AI and machine learning models are being used to help companies stay competitive by discovering new revenue opportunities, improving risk management, detecting fraud, and streamlining business processes. But years ago, data science wasn’t even on the curriculum at universities, so many software engineers are acquiring the necessary skills on their own.
From my experience, anyone who has a strong STEM background can have a smooth transition to becoming a data scientist. Personally, I studied biology at university, but I was comfortable learning how to build machine learning models on my own. So, even if data science wasn’t what you studied in undergraduate or graduate studies, it’s possible to make the transition to AI and bring the power of machine learning to your teams.
Here are some tips from my experience as a data scientist:
- Study online: Those who want to start learning AI have plenty of online options available. Some of them are aimed towards people who already have a certain level of technical knowledge and focus on coding, while other courses are for those who don’t have any prior expertise in programming and engineering. If you’re an absolute beginner, start with some introductory Python courses and when you’re a bit more confident, move into data science, machine learning, and AI. Math is an absolute must for data science so it’s also a good idea to brush up on linear algebra, calculus, and probability and statistics. Entering a Kaggle competition can also be a great way to fine-tune your skills.
- Assess the data situation: Companies commonly use analytics and machine learning for one purpose – to help improve the bottom line through increasing revenue and reducing costs. But then to quote the adage “garbage in, garbage out,” you can’t improve operations if you don’t have regular measurements over that time that can give you enough information to glean meaningful insights. One of my favorite data science jobs was with a site used to book hotel reservations, but I discovered that the data that was collected was limited to individual transactions without monitoring web navigation.
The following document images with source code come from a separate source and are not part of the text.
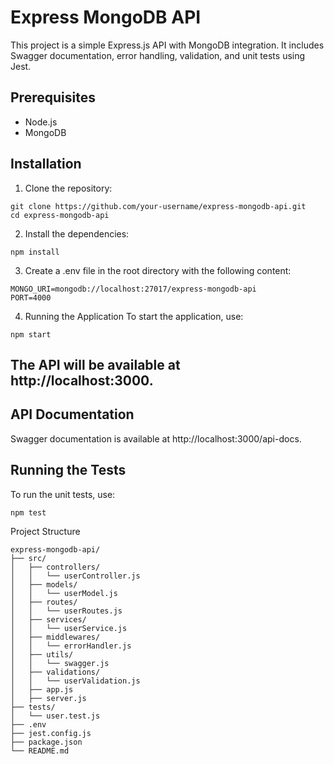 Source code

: # Express MongoDB API

This project is a simple Express.js API with MongoDB integration. It includes Swagger documentation, error handling, validation, and unit tests using Jest.

## Prerequisites

- Node.js
- MongoDB

## Installation

1. Clone the repository:
```
git clone https://github.com/your-username/express-mongodb-api.git
cd express-mongodb-api
```

2. Install the dependencies:
```
npm install
```

3. Create a .env file in the root directory with the following content:
```
MONGO_URI=mongodb://localhost:27017/express-mongodb-api
PORT=4000
```

4. Running the Application
To start the application, use:  
```
npm start
```

## The API will be available at http://localhost:3000.

## API Documentation
Swagger documentation is available at http://localhost:3000/api-docs.

## Running the Tests
To run the unit tests, use:
```
npm test
```

Project Structure

```
express-mongodb-api/
├── src/
│   ├── controllers/
│   │   └── userController.js
│   ├── models/
│   │   └── userModel.js
│   ├── routes/
│   │   └── userRoutes.js
│   ├── services/
│   │   └── userService.js
│   ├── middlewares/
│   │   └── errorHandler.js
│   ├── utils/
│   │   └── swagger.js
│   ├── validations/
│   │   └── userValidation.js
│   ├── app.js
│   ├── server.js
├── tests/
│   └── user.test.js
├── .env
├── jest.config.js
├── package.json
└── README.md
``` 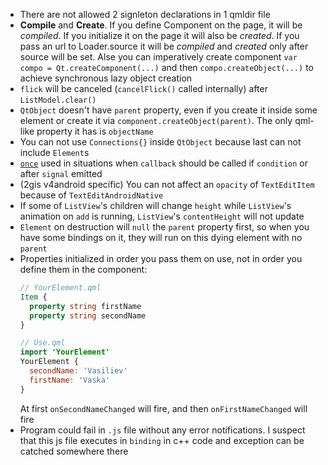 * There are not allowed 2 signleton declarations in 1 qmldir file
* **Compile** and **Create**. If you define Component on the page, it will be *compiled*. If you initialize it on the page it will also be *created*. If you pass an url to Loader.source it will be *compiled* and *created* only after source will be set. Alse you can imperatively create component `var compo = Qt.createComponent(...)` and then `compo.createObject(...)` to achieve synchronous lazy object creation
* `flick` will be canceled (`cancelFlick()` called internally) after `ListModel.clear()`
* `QtObject` doesn't have `parent` property, even if you create it inside some element or create it via `component.createObject(parent)`. The only qml-like property it has is `objectName`
* You can not use `Connections{}` inside `QtObject` because last can not include `Element`s
* [`once`](https://gist.github.com/drzhbe/cacc4115f388d3753132) used in situations when `callback` should be called if `condition` or after `signal` emitted
* (2gis v4android specific) You can not affect an `opacity` of `TextEditItem` because of `TextEditAndroidNative`
* If some of `ListView`'s children will change `height` while `ListView`'s animation on `add` is running, `ListView`'s `contentHeight` will not update
* `Element` on destruction will `null` the `parent` property first, so when you have some bindings on it, they will run on this dying element with no `parent`
* Properties initialized in order you pass them on use, not in order you define them in the component:
  ```qml
  // YourElement.qml
  Item {
    property string firstName
    property string secondName
  }

  // Use.qml
  import 'YourElement'
  YourElement {
    secondName: 'Vasiliev'
    firstName: 'Vaska'
  }
  ```
  At first `onSecondNameChanged` will fire, and then `onFirstNameChanged` will fire
* Program could fail in `.js` file without any error notifications. I suspect that this js file executes in `binding` in c++ code and exception can be catched somewhere there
We didn’t begin an AI project until we had gathered data for an entire year so that we had a strong basis to perform data analysis.
- Choose a simple goal: It’s very important to choose a simple goal that can be communicated in a single sentence. After we collected data for a year at the hotel booking site, we chose to discover which hotels were chosen more often and then make them appear higher on the search list to increase the likelihood that a hotel will be booked on the company’s site. The project was a success because the goal could be easily explained, executed, and measured. Most importantly the results had an immediate positive impact on the bottom line. This is the most important tip for aspiring data scientists: Make sure that the enterprise can see the value of AI clearly and as soon as possible.
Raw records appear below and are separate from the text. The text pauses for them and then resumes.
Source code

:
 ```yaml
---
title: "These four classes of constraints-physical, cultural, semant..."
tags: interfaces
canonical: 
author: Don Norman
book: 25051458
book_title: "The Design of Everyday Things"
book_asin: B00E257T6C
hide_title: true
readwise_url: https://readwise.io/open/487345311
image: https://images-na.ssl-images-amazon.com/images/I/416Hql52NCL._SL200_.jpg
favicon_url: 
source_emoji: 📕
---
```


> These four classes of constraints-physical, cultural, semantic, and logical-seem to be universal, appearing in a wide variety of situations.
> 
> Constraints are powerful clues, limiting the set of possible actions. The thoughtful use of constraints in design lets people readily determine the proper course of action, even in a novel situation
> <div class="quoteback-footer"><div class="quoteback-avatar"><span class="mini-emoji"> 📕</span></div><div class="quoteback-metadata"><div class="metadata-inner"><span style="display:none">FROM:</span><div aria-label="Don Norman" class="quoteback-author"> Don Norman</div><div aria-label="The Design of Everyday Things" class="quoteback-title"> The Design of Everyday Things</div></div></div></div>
- Choose a platform based on the data: Today there are many different types of data including time series, tabular, natural language in many forms, images, audio, and video. It’s important to assess the long-term requirements over the lifetime of the problem addressed by the model to make sure you have the right technology to ingest and process all the different possible inputs. For example, medical machine learning projects can be the most complex because they involve medical text, scanned documents, hand-written notes, graphs, and medical images.
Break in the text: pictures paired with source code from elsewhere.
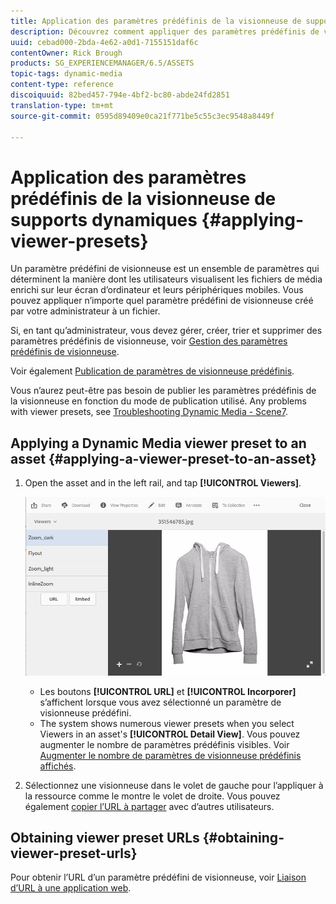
 ```yaml
---
title: Application des paramètres prédéfinis de la visionneuse de supports dynamiques
description: Découvrez comment appliquer des paramètres prédéfinis de visionneuse dans Contenu multimédia dynamique
uuid: cebad000-2bda-4e62-a0d1-7155151daf6c
contentOwner: Rick Brough
products: SG_EXPERIENCEMANAGER/6.5/ASSETS
topic-tags: dynamic-media
content-type: reference
discoiquuid: 82bed457-794e-4bf2-bc80-abde24fd2851
translation-type: tm+mt
source-git-commit: 0595d89409e0ca21f771be5c55c3ec9548a8449f

---
```



# Application des paramètres prédéfinis de la visionneuse de supports dynamiques {#applying-viewer-presets}

Un paramètre prédéfini de visionneuse est un ensemble de paramètres qui déterminent la manière dont les utilisateurs visualisent les fichiers de média enrichi sur leur écran d’ordinateur et leurs périphériques mobiles. Vous pouvez appliquer n’importe quel paramètre prédéfini de visionneuse créé par votre administrateur à un fichier.

Si, en tant qu’administrateur, vous devez gérer, créer, trier et supprimer des paramètres prédéfinis de visionneuse, voir [Gestion des paramètres prédéfinis de visionneuse](managing-viewer-presets.md).

Voir également [Publication de paramètres de visionneuse prédéfinis](managing-viewer-presets.md#publishing-viewer-presets).

Vous n’aurez peut-être pas besoin de publier les paramètres prédéfinis de la visionneuse en fonction du mode de publication utilisé.
Any problems with viewer presets, see [Troubleshooting Dynamic Media - Scene7](troubleshoot-dms7.md#viewers).

## Applying a Dynamic Media viewer preset to an asset {#applying-a-viewer-preset-to-an-asset}

1. Open the asset and in the left rail, and tap **[!UICONTROL Viewers]**.

   ![chlimage_1-104](assets/chlimage_1-104.png)

   * Les boutons **[!UICONTROL URL]** et **[!UICONTROL Incorporer]** s’affichent lorsque vous avez sélectionné un paramètre de visionneuse prédéfini.
   * The system shows numerous viewer presets when you select Viewers in an asset&#39;s **[!UICONTROL Detail View]**. Vous pouvez augmenter le nombre de paramètres prédéfinis visibles. Voir [Augmenter le nombre de paramètres de visionneuse prédéfinis affichés](managing-viewer-presets.md).

1. Sélectionnez une visionneuse dans le volet de gauche pour l’appliquer à la ressource comme le montre le volet de droite. Vous pouvez également [copier l’URL à partager](linking-urls-to-yourwebapplication.md) avec d’autres utilisateurs.

## Obtaining viewer preset URLs {#obtaining-viewer-preset-urls}

Pour obtenir l’URL d’un paramètre prédéfini de visionneuse, voir [Liaison d’URL à une application web](linking-urls-to-yourwebapplication.md).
- Build an end-to-end solution: Building a model that can generate insights is not enough. The model needs to be monitored for accuracy, and the pipelines need to be maintained to ensure a steady stream of quality data. One of my first machine learning models was managed by a home-grown MLOps system that had some hiccups. For a whole night, the system was generated bad hotel recommendations, including two-star hotels that charged over $300 a night, but we couldn’t identify and fix the problem until the following morning. Every machine learning project needs to address the long-term requirements by having a framework to retrain and test and roll back and start over if there are problems.
- Open source doesn’t have all the answers: It is always a good idea to see if someone has already developed, trained, and tested a model that can be used so you don’t have to reinvent the wheel. However, from my experience, many marketing, finance, and manufacturing departments need to build models trained on their own data. For example, one of my projects for construction safety needed to identify whether factory workers are following safety regulations by wearing helmets and gloves. There were open-source object detection models available, but they weren’t useful because they could only detect a limited array of objects in a narrow set of environments.
- Prepare to compromise: There is no perfect machine learning model, and the decision as to which model to use needs to be based on the financial impact. For example, I evaluated two fraud detection models where one was more effective at detecting large-scale fraud and another could identify smaller financial losses. A certain set of flagged transactions would also require some human review from a team of fraud analysts. We did a simple calculation to pick the model that would have the most positive financial impact and could produce a manageable number of transactions to review.
- You may become the victim of your own success: At one company the success of our project created a long list of internal departments who also wanted machine learning added to their IT agenda. Helping enterprises transition to becoming AI-first means educating developers and users to the importance of data, and then working with them to select problem that can be solved by AI in simple and explainable ways. It can also become a great opportunity to cross-train additional teams to start adopting ML into their workflows.
Each AI journey, for individuals and enterprises, is highly personal, but certain guidelines can ensure a smoother ride. AI has transitioned from being a technology of the future to a must-have to stay competitive, and I predict in the very near future that generating machine learning models will become a required skill for many developers and software engineers.